Keyboard shortcuts

Press or to navigate between chapters

Press S or / to search in the book

Press ? to show this help

Press Esc to hide this help

Chapter 12: Buffer Pools and Caching

“The fastest disk read is the one that never happens.”

Memory is fast; disk is slow. The buffer pool is the database’s primary defense against I/O latency—a sophisticated cache that keeps frequently-accessed pages in memory. Understanding how it works is essential for tuning database performance.

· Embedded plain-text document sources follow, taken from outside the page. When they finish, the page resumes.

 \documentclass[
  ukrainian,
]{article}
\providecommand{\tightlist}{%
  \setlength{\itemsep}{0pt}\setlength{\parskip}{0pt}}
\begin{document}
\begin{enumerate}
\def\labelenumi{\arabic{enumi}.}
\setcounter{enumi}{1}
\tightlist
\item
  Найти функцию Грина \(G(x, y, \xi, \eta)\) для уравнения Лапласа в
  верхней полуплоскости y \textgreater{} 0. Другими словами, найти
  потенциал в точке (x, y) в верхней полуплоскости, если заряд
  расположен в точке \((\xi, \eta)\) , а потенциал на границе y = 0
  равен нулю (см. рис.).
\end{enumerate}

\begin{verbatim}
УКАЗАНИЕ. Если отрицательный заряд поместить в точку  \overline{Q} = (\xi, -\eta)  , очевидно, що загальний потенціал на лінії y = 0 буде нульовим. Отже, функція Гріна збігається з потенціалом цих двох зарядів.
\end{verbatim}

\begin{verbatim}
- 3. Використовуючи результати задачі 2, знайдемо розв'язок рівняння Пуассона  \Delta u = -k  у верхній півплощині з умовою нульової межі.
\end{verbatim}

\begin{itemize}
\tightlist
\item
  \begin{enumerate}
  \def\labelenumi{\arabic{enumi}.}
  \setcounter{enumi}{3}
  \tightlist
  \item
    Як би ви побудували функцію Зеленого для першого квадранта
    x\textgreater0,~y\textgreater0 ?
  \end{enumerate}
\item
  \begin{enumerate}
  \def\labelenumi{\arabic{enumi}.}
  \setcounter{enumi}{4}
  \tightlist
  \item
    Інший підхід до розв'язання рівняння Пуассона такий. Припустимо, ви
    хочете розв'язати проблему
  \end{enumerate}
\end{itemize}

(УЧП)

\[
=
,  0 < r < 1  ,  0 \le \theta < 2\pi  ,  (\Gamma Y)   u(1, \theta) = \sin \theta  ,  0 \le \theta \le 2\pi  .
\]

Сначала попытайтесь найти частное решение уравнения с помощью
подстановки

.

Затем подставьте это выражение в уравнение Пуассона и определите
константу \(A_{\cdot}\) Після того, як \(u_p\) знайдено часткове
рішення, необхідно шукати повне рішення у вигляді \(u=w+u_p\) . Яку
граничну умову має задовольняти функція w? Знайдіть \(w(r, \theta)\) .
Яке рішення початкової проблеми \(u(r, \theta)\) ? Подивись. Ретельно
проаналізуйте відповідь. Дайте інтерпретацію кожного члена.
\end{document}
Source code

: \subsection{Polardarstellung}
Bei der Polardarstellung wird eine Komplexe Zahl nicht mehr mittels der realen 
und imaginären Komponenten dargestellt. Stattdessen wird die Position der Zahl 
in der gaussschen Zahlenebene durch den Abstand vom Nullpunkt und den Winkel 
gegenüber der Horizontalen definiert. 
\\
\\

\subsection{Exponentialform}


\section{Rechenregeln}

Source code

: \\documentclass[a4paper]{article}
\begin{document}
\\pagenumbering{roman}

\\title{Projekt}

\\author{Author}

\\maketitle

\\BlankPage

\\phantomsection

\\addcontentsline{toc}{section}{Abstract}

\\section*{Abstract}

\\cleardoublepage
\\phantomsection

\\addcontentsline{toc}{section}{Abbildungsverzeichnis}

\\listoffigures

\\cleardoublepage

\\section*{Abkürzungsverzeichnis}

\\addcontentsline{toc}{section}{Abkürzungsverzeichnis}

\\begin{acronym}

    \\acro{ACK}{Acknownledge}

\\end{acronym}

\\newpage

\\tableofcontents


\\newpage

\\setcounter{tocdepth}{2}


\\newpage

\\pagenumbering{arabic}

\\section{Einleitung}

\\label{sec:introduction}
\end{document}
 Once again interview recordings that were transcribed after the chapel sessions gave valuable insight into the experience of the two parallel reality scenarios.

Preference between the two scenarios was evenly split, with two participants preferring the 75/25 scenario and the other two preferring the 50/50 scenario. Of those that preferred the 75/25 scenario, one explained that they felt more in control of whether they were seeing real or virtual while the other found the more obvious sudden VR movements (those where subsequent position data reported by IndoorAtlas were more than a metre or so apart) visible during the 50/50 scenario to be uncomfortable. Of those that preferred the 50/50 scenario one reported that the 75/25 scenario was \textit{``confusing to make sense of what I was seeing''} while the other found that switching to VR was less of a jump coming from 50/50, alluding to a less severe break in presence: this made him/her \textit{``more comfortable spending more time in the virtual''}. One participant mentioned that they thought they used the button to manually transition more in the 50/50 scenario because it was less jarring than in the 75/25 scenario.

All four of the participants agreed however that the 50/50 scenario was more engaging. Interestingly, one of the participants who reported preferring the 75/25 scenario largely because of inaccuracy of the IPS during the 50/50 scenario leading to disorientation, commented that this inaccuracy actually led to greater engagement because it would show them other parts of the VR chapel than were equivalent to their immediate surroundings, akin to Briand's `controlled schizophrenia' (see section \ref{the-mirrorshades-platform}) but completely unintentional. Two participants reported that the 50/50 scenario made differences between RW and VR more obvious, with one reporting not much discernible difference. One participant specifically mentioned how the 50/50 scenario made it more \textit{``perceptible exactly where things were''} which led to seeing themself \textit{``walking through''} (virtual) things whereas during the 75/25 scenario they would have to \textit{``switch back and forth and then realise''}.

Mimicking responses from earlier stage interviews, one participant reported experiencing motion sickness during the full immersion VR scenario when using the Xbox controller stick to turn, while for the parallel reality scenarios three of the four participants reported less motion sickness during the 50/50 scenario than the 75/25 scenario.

12.1 Why Buffer Pools Exist

                    THE MEMORY-DISK GAP

    RAM Access:    ~100 nanoseconds
    SSD Access:    ~100,000 nanoseconds (100 microseconds)
    HDD Access:    ~10,000,000 nanoseconds (10 milliseconds)

    RAM is 1,000x faster than SSD
    RAM is 100,000x faster than HDD

    If we can serve requests from memory, huge win!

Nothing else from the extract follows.